Ori Drumer: Katmor was a pioneer then and is still misunderstood today. He represents a culturally repressed generation which was never researched despite its prolific output and abrupt end at the eve of the 1973 war. During that small window in time, the first left-wing counter movements were established and the first anarchist groups began to emerge – mainly by immigrants from the US, South America and France. It was the first wave of political dissent in the young state’s history and it broke on the shores of the Yom Kippur War.

The memories of Katmor and the Third eye, in the eyes of their contemporaries, carry a great deal of nostalgia. His effect on people was magical, although his works in art and cinema were forgotten.

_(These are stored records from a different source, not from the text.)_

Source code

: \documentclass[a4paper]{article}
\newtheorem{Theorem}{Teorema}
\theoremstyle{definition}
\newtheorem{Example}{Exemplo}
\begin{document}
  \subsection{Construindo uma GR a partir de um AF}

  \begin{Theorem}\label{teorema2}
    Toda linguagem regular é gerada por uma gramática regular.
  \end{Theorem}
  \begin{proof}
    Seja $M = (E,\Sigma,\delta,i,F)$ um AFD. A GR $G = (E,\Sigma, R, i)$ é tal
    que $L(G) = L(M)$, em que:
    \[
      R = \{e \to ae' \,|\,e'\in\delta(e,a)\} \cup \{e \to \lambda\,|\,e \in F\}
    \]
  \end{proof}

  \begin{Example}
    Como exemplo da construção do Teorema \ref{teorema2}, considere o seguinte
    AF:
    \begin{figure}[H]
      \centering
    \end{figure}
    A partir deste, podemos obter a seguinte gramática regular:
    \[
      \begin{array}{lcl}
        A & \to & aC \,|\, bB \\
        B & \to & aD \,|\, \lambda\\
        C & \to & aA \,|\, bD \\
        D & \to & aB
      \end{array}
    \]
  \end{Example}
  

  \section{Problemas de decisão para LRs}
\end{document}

He was the first artist to bring the influence of modernism and 20th-century avant-garde movements to Israel’s art, in particular American experimental cinema, Dada, Beat, Lettrism, Guy Debord and psycho-geography. In what way was he influenced by them?

In the 60s and in the beginning of the 70s, there were no venues for either foreign or alternative cinema and the 3rd Eye Group managed to obtain films from private collections. Katmor must have also been exposed to such types of materials during his frequent trips to Paris. In turn, he used what he saw: editing styles, sound and picture juxtapositioning, using modern pop/rock music as soundtracks, investigating the cinematic apparatus, film and screen as metaphors for the human skin. But as a painter who later entered the medium of cinema, he mainly tried to explore the transfer of painting to film. Hence his work with geometric shapes, particularly in A Woman’s Case. Katmor wanted to project an experience of expanded cinema and ‘films for the inner eye’.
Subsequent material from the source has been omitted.